[What you should do]
How many of the lines below include the word "projects"? Only the number should be given.

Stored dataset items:
----
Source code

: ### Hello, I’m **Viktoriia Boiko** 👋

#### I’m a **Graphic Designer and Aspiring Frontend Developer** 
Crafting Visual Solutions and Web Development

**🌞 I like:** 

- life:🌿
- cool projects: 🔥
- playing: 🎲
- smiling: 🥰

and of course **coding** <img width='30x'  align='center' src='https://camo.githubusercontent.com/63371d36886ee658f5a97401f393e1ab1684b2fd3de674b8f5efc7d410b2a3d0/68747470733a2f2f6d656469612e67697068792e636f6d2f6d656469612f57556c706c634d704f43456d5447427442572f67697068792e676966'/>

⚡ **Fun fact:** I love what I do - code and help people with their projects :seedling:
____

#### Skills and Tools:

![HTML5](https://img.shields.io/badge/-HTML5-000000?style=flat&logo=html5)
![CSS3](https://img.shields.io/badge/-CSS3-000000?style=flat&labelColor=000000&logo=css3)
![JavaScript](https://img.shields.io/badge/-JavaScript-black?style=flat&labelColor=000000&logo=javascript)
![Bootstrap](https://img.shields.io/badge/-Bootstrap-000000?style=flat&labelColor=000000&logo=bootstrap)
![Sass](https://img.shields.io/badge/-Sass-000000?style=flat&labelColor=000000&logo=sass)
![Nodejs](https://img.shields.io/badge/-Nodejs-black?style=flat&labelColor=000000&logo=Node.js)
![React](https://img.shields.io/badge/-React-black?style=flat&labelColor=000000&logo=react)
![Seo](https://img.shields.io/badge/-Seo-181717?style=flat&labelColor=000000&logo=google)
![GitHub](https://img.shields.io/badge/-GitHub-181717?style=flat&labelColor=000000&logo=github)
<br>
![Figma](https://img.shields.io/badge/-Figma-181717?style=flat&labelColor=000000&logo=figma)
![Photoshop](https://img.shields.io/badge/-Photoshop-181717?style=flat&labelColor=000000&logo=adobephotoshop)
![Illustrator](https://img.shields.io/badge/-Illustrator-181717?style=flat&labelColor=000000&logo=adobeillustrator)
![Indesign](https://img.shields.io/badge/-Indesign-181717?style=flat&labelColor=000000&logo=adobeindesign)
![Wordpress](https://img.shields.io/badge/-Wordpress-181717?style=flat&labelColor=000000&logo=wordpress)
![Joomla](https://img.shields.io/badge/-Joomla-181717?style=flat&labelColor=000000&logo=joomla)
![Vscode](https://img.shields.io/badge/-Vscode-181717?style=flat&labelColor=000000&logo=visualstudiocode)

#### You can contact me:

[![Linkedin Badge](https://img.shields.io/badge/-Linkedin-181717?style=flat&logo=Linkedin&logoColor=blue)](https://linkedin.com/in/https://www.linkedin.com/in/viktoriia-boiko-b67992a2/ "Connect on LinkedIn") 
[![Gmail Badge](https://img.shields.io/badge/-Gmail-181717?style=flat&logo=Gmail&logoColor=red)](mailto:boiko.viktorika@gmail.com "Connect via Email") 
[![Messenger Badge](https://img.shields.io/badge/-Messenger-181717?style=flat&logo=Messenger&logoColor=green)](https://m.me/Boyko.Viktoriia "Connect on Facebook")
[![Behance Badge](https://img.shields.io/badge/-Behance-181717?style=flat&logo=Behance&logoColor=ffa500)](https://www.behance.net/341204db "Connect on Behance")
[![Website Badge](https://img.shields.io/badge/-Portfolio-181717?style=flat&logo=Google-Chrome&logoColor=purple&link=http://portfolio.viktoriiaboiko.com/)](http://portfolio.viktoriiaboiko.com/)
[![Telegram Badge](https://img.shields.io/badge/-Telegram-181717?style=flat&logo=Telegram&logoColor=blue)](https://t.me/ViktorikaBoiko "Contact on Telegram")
----
[Task answer]
2